Traceback (most recent call last):
File "/databricks/spark/python/pyspark/serializers.py", line 192, in _read_with_length
return self.loads(obj)
^^^^^^^^^^^^^^^
File "/databricks/spark/python/pyspark/serializers.py", line 572, in loads
return cloudpickle.loads(obj, encoding=encoding)
^^^^^^^^^^^^^^^^^^^^^^^^^^^^^^^^^^^^^^^^^
File "/local_disk0/.ephemeral_nfs/cluster_libraries/python/lib/python3.11/site-packages/sc_data_estate_lib/table.py", line 1, in <module>
from databricks.sdk.runtime import spark, dbutils
ModuleNotFoundError: No module named 'databricks.sdk'
During handling of the above exception, another exception occurred:
Traceback (most recent call last):
File "/databricks/spark/python/pyspark/worker.py", line 1964, in main
func, profiler, deserializer, serializer = read_udfs(pickleSer, infile, eval_type)
^^^^^^^^^^^^^^^^^^^^^^^^^^^^^^^^^^^^^^^
File "/databricks/spark/python/pyspark/worker.py", line 1851, in read_udfs
read_single_udf(
File "/databricks/spark/python/pyspark/worker.py", line 802, in read_single_udf
f, return_type = read_command(pickleSer, infile)
^^^^^^^^^^^^^^^^^^^^^^^^^^^^^^^
File "/databricks/spark/python/pyspark/worker_util.py", line 70, in read_command
command = serializer._read_with_length(file)

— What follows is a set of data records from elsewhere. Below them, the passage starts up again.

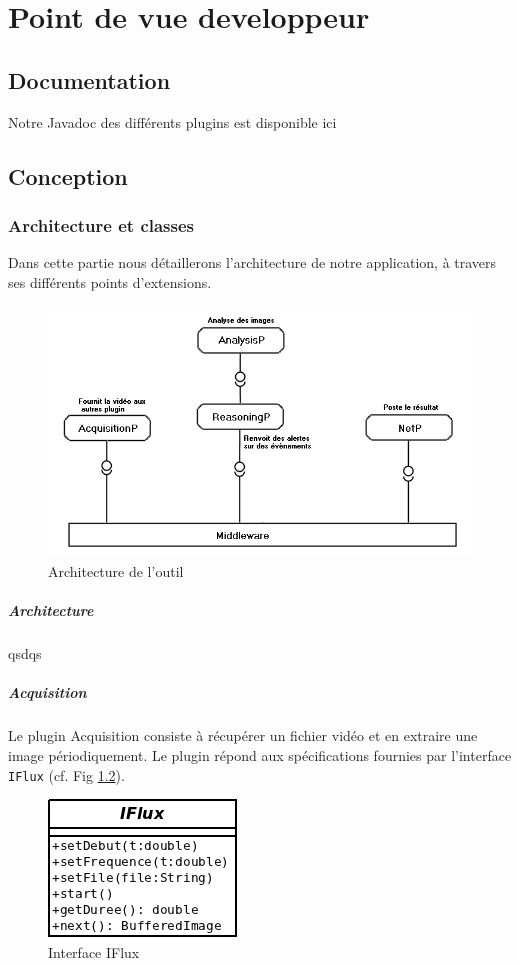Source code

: \chapter{Point de vue developpeur}

\section{Documentation}
Notre Javadoc des différents plugins est disponible ici \cite{doc}
\clearpage

\section{Conception}
	\subsection{Architecture et classes}
	Dans cette partie nous détaillerons l'architecture de notre application, à travers ses différents points d'extensions.
	\begin{figure}[!htbp]
	  \centering
	  \includegraphics[scale=0.50]{img/archi}
	  \caption{Architecture de l'outil}
	  \label{fig:archi}
	\end{figure}


		\paragraph{Architecture}
		qsdqs
		\paragraph{Acquisition}
		Le plugin Acquisition consiste à récupérer un fichier vidéo et en extraire une image périodiquement. Le plugin répond aux spécifications fournies par l'interface \verb+IFlux+ (cf. Fig \ref{fig:IFlux}).
		\begin{figure}[htbp]
			\centering
			\includegraphics[scale=0.50]{img/IFlux}
			\caption{Interface IFlux}
			\label{fig:IFlux}
		\end{figure}


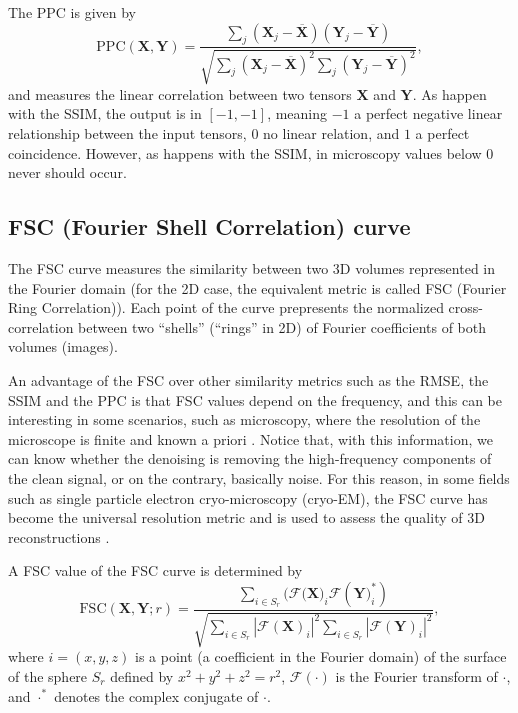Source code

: \documentclass{article}
\begin{document}
The PPC is given
by
\begin{equation}
  \text{PPC}(\mathbf{X}, \mathbf{Y}) = \frac{\sum_j(\mathbf{X}_j - \overline{\mathbf{X}})(\mathbf{Y}_j - \overline{\mathbf{Y}})}{\sqrt{\sum_j (\mathbf{X}_j - \overline{\mathbf{X}})^2 \sum_j (\mathbf{Y}_j - \overline{\mathbf{Y}})^2}},
\end{equation}
and measures the linear correlation between two tensors $\mathbf{X}$
and $\mathbf{Y}$.  As happen with the SSIM, the output is in
$[-1, -1]$, meaning $-1$ a perfect negative linear relationship
between the input tensors, $0$ no linear relation, and $1$ a perfect
coincidence. However, as happens with the SSIM, in microscopy values
below $0$ never should occur.


\subsection{FSC (Fourier Shell Correlation) curve}

The FSC curve measures the similarity between two 3D volumes
represented in the Fourier domain \cite{verbeke2024self} (for the 2D
case, the equivalent metric is called FSC (Fourier Ring
Correlation)). Each point of the curve prepresents the normalized
cross-correlation between two ``shells'' (``rings'' in 2D) of Fourier
coefficients of both volumes (images).

An advantage of the FSC over other similarity metrics such as the
RMSE, the SSIM and the PPC is that FSC values depend on the frequency,
and this can be interesting in some scenarios, such as microscopy,
where the resolution of the microscope is finite and known a priori
\cite{nieuwenhuizen2013measuring}. Notice that, with this information,
we can know whether the denoising is removing the high-frequency
components of the clean signal, or on the contrary, basically
noise. For this reason, in some fields such as single particle
electron cryo-microscopy (cryo-EM), the FSC curve has become the
universal resolution metric and is used to assess the quality of 3D
reconstructions \cite{rosenthal2003optimal,scheres2012prevention}.

A FSC value of the FSC curve is determined by~\cite{verbeke2024self}
\begin{equation}
\text{FSC}(\mathbf{X}, \mathbf{Y}; r) = \frac{\sum_{i \in S_r} (\mathcal{F}(\mathbf{X)}_i \mathcal{F}(\mathbf{Y)}_i^*)}{\sqrt{\sum_{i \in S_r} |\mathcal{F}(\mathbf{X})_i|^2 \sum_{i \in S_r} |\mathcal{F}(\mathbf{Y})_i|^2}},
\end{equation}
where $i=(x, y, z)$ is a point (a coefficient in the Fourier domain)
of the surface of the sphere $S_r$ defined by $x^2+y^2+z^2=r^2$,
$\mathcal{F}(\cdot)$ is the Fourier transform of $\cdot$, and
$\cdot^*$ denotes the complex conjugate of $\cdot$.
\end{document}

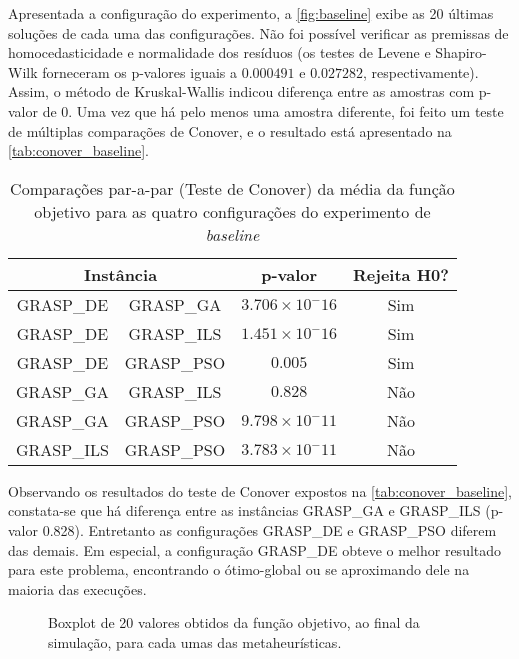 Apresentada a configuração do experimento, a \autoref{fig:baseline} exibe as 20 últimas soluções de cada uma das configurações. Não foi possível verificar as premissas de homocedasticidade e normalidade dos resíduos (os testes de Levene e Shapiro-Wilk forneceram os p-valores iguais a $0.000491$ e $0.027282$, respectivamente). Assim, o método de Kruskal-Wallis indicou diferença entre as amostras com p-valor de $0$. Uma vez que há pelo menos uma amostra diferente, foi feito um teste de múltiplas comparações de Conover, e o resultado está apresentado na \autoref{tab:conover_baseline}.

\begin{table}
    \caption{Comparações par-a-par (Teste de Conover) da média da função objetivo para as quatro configurações do experimento de \textit{baseline} }
	\centering
    \begin{tabular}{cccc}
        \toprule
        \multicolumn{2}{c}{\textbf{Instância}}        &    \textbf{p-valor}       &   \textbf{Rejeita H0?}\\
        \midrule
        GRASP\_DE   &	GRASP\_GA	&	$3.706 \times 10^-16$   &   Sim \\
        GRASP\_DE	&	GRASP\_ILS	&   $1.451 \times 10^-16$   &   Sim \\
        GRASP\_DE	&	GRASP\_PSO  &   $0.005$                 &   Sim \\
        GRASP\_GA	&	GRASP\_ILS  &   $0.828$                 &   Não \\
        GRASP\_GA 	& 	GRASP\_PSO  &   $9.798 \times 10^-11$   &   Não \\
        GRASP\_ILS	&	GRASP\_PSO  &   $3.783 \times 10^-11$   &   Não \\
        \bottomrule
    \end{tabular}
    \label{tab:conover_baseline}
\end{table}

Observando os resultados do teste de Conover expostos na \autoref{tab:conover_baseline}, constata-se que há diferença entre as instâncias GRASP\_GA e GRASP\_ILS (p-valor 0.828). Entretanto as configurações GRASP\_DE e GRASP\_PSO diferem das demais. Em especial, a configuração GRASP\_DE obteve o melhor resultado para este problema, encontrando o ótimo-global ou se aproximando dele na maioria das execuções.

\begin{figure}[ht!]
\centering
\caption{Boxplot de 20 valores obtidos da  função objetivo, ao final da simulação, para cada umas das metaheurísticas.}

\label{fig:baseline}
\end{figure}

^^^^^^^^^^^^^^^^^^^^^^^^^^^^^^^^^^
File "/databricks/spark/python/pyspark/serializers.py", line 196, in _read_with_length
raise SerializationError("Caused by " + traceback.format_exc())

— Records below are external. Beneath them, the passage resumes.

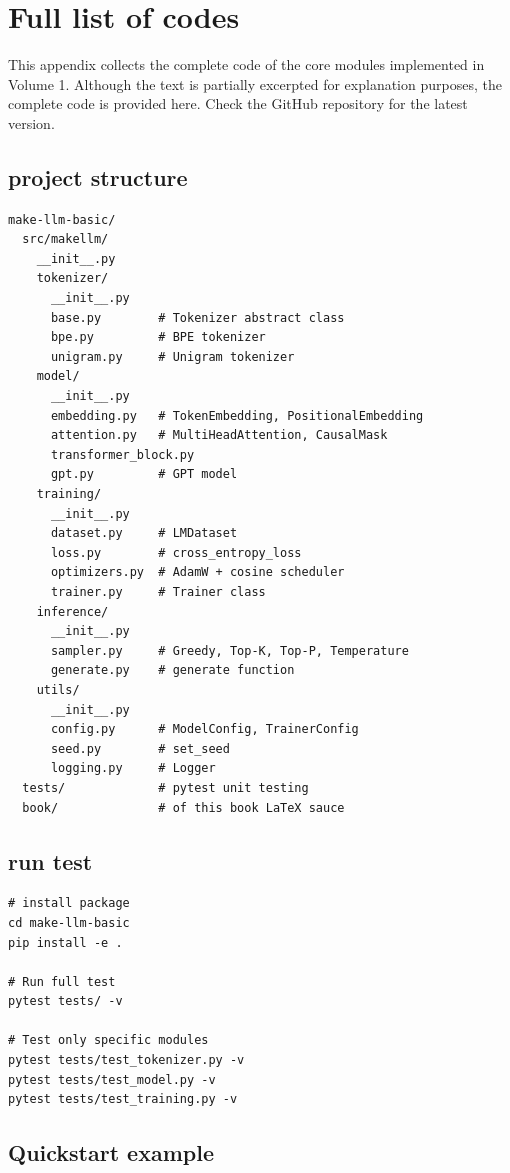 \chapter{Full list of codes}
\label{app:code}

This appendix collects the complete code of the core modules implemented in Volume 1. Although the text is partially excerpted for explanation purposes, the complete code is provided here. Check the GitHub repository for the latest version.

\section{project structure}

\begin{lstlisting}[style=bashstyle]
make-llm-basic/
  src/makellm/
    __init__.py
    tokenizer/
      __init__.py
      base.py        # Tokenizer abstract class
      bpe.py         # BPE tokenizer
      unigram.py     # Unigram tokenizer
    model/
      __init__.py
      embedding.py   # TokenEmbedding, PositionalEmbedding
      attention.py   # MultiHeadAttention, CausalMask
      transformer_block.py
      gpt.py         # GPT model
    training/
      __init__.py
      dataset.py     # LMDataset
      loss.py        # cross_entropy_loss
      optimizers.py  # AdamW + cosine scheduler
      trainer.py     # Trainer class
    inference/
      __init__.py
      sampler.py     # Greedy, Top-K, Top-P, Temperature
      generate.py    # generate function
    utils/
      __init__.py
      config.py      # ModelConfig, TrainerConfig
      seed.py        # set_seed
      logging.py     # Logger
  tests/             # pytest unit testing
  book/              # of this book LaTeX sauce
\end{lstlisting}

\section{run test}

\begin{lstlisting}[style=bashstyle]
# install package
cd make-llm-basic
pip install -e .

# Run full test
pytest tests/ -v

# Test only specific modules
pytest tests/test_tokenizer.py -v
pytest tests/test_model.py -v
pytest tests/test_training.py -v
\end{lstlisting}

\section{Quickstart example}

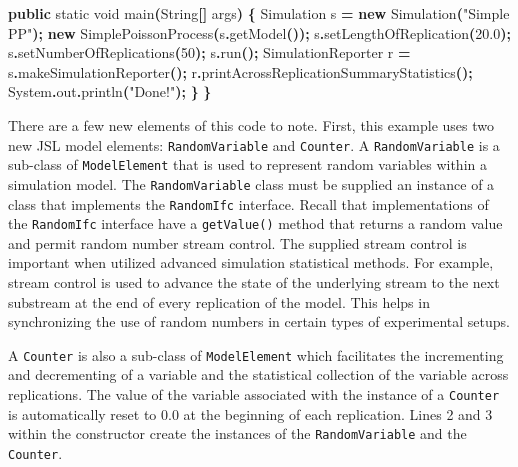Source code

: \documentclass[
]{book}
\newenvironment{Shaded}{\begin{snugshade}}{\end{snugshade}}
\newcommand{\BuiltInTok}[1]{#1}
\newcommand{\DataTypeTok}[1]{\textcolor[rgb]{0.13,0.29,0.53}{#1}}
\newcommand{\DecValTok}[1]{\textcolor[rgb]{0.00,0.00,0.81}{#1}}
\newcommand{\FloatTok}[1]{\textcolor[rgb]{0.00,0.00,0.81}{#1}}
\newcommand{\FunctionTok}[1]{\textcolor[rgb]{0.00,0.00,0.00}{#1}}
\newcommand{\KeywordTok}[1]{\textcolor[rgb]{0.13,0.29,0.53}{\textbf{#1}}}
\newcommand{\NormalTok}[1]{#1}
\newcommand{\OperatorTok}[1]{\textcolor[rgb]{0.81,0.36,0.00}{\textbf{#1}}}
\newcommand{\StringTok}[1]{\textcolor[rgb]{0.31,0.60,0.02}{#1}}
\theoremstyle{definition}
\theoremstyle{definition}
\theoremstyle{definition}
\theoremstyle{definition}
\theoremstyle{remark}
\begin{document}
\begin{Shaded}
\begin{Highlighting}[]
    \KeywordTok{public} \DataTypeTok{static} \DataTypeTok{void} \FunctionTok{main}\OperatorTok{(}\BuiltInTok{String}\OperatorTok{[]}\NormalTok{ args}\OperatorTok{)} \OperatorTok{\{}
\NormalTok{        Simulation s }\OperatorTok{=} \KeywordTok{new} \FunctionTok{Simulation}\OperatorTok{(}\StringTok{"Simple PP"}\OperatorTok{);}
        \KeywordTok{new} \FunctionTok{SimplePoissonProcess}\OperatorTok{(}\NormalTok{s}\OperatorTok{.}\FunctionTok{getModel}\OperatorTok{());}
\NormalTok{        s}\OperatorTok{.}\FunctionTok{setLengthOfReplication}\OperatorTok{(}\FloatTok{20.0}\OperatorTok{);}
\NormalTok{        s}\OperatorTok{.}\FunctionTok{setNumberOfReplications}\OperatorTok{(}\DecValTok{50}\OperatorTok{);}
\NormalTok{        s}\OperatorTok{.}\FunctionTok{run}\OperatorTok{();}
\NormalTok{        SimulationReporter r }\OperatorTok{=}\NormalTok{ s}\OperatorTok{.}\FunctionTok{makeSimulationReporter}\OperatorTok{();}
\NormalTok{        r}\OperatorTok{.}\FunctionTok{printAcrossReplicationSummaryStatistics}\OperatorTok{();}
        \BuiltInTok{System}\OperatorTok{.}\FunctionTok{out}\OperatorTok{.}\FunctionTok{println}\OperatorTok{(}\StringTok{"Done!"}\OperatorTok{);}
    \OperatorTok{\}}
\OperatorTok{\}}
\end{Highlighting}
\end{Shaded}

There are a few new elements of this code to
note. First, this example uses two new JSL model elements:
\texttt{RandomVariable} and \texttt{Counter}. A \texttt{RandomVariable} is a sub-class of
\texttt{ModelElement} that is used to represent random variables within a
simulation model. The \texttt{RandomVariable} class must be supplied an instance
of a class that implements the \texttt{RandomIfc} interface. Recall that
implementations of the \texttt{RandomIfc} interface have a \texttt{getValue()} method that
returns a random value and permit random number stream control. The
supplied stream control is important when utilized advanced simulation
statistical methods. For example, stream control is used to advance the
state of the underlying stream to the next substream at the end of every
replication of the model. This helps in synchronizing the use of random
numbers in certain types of experimental setups.

A \texttt{Counter} is also a sub-class of \texttt{ModelElement} which facilitates the incrementing and
decrementing of a variable and the statistical collection of the
variable across replications. The value of the variable associated with
the instance of a \texttt{Counter} is automatically reset to 0.0 at the beginning
of each replication. Lines 2 and 3 within the constructor create the
instances of the \texttt{RandomVariable} and the \texttt{Counter}.
\end{document}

pyspark.serializers.SerializationError: Caused by Traceback (most recent call last):
File "/databricks/spark/python/pyspark/serializers.py", line 192, in _read_with_length
return self.loads(obj)
^^^^^^^^^^^^^^^
File "/databricks/spark/python/pyspark/serializers.py", line 572, in loads
return cloudpickle.loads(obj, encoding=encoding)

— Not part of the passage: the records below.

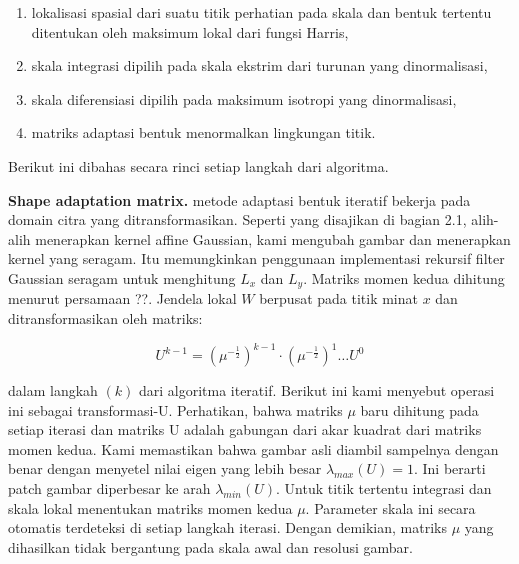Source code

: \begin{enumerate}
  \item lokalisasi spasial dari suatu titik perhatian pada skala dan bentuk tertentu ditentukan oleh maksimum lokal dari fungsi Harris,
  \item skala integrasi dipilih pada skala ekstrim dari turunan yang dinormalisasi,
  \item skala diferensiasi dipilih pada maksimum isotropi yang dinormalisasi,
  \item matriks adaptasi bentuk menormalkan lingkungan titik.
\end{enumerate}

Berikut ini dibahas secara rinci setiap langkah dari algoritma.

\textbf{Shape adaptation matrix.} metode adaptasi bentuk iteratif bekerja pada domain citra yang ditransformasikan. Seperti yang disajikan di bagian 2.1, alih-alih menerapkan kernel affine Gaussian, kami mengubah gambar dan menerapkan kernel yang seragam. Itu memungkinkan penggunaan implementasi rekursif filter Gaussian seragam untuk menghitung \(L_{x}\) dan \(L_{y}\). Matriks momen kedua dihitung menurut persamaan ??. Jendela lokal \(W\) berpusat pada titik minat \(x\) dan ditransformasikan oleh matriks:

\begin{equation}
  U^{k-1} = (\mu^{-\frac{1}{2}})^{k-1} \cdot (\mu^{-\frac{1}{2}})^{1} \dots U^{0}
\end{equation}

dalam langkah \((k)\) dari algoritma iteratif. 
Berikut ini kami menyebut operasi ini sebagai transformasi-U. Perhatikan, bahwa matriks \(\mu\) 
baru dihitung pada setiap iterasi dan matriks U adalah gabungan dari akar kuadrat dari matriks momen kedua. 
Kami memastikan bahwa gambar asli diambil sampelnya dengan benar dengan menyetel nilai eigen yang lebih besar \(\lambda_{max}(U)=1\). Ini berarti patch gambar diperbesar ke arah \(\lambda_{min}(U)\). Untuk titik tertentu integrasi dan skala lokal menentukan matriks momen kedua \(\mu\). Parameter skala ini secara otomatis terdeteksi di setiap langkah iterasi. Dengan demikian, matriks \(\mu\) yang dihasilkan tidak bergantung pada skala awal dan resolusi gambar.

^^^^^^^^^^^^^^^^^^^^^^^^^^^^^^^^^^^^^^^^^
File "/local_disk0/.ephemeral_nfs/cluster_libraries/python/lib/python3.11/site-packages/sc_data_estate_lib/table.py", line 1, in <module>
from databricks.sdk.runtime import spark, dbutils
ModuleNotFoundError: No module named 'databricks.sdk'
We're currently running using the Databricks Runtime version 15.4 LTS. It should be noted that the function that is being called that produces this error is in-turn calling the spark.sql() function, which executes our SCD type-2 logic.
I've tried myriad combinations of options to try and regain functionality to no avail. I'm able to import the databricks.sdk.runtime package just fine when doing so from test aforementioned testing notebook, and using pip show databricks-sdk I'm able to verify that version 0.20.0 of the package is installed. I've also tried upgrading to the latest available version (0.36.0) using pip install --upgrade databricks-sdk, again to no avail. Perhaps the most frustrating piece of all this was the fact that it worked yesterday, but no longer.
If anyone can point me in the right direction, I'd greatly appreciate it. I've been wrestling with this for several days now, and would love to get things up-and-running again. Thank you.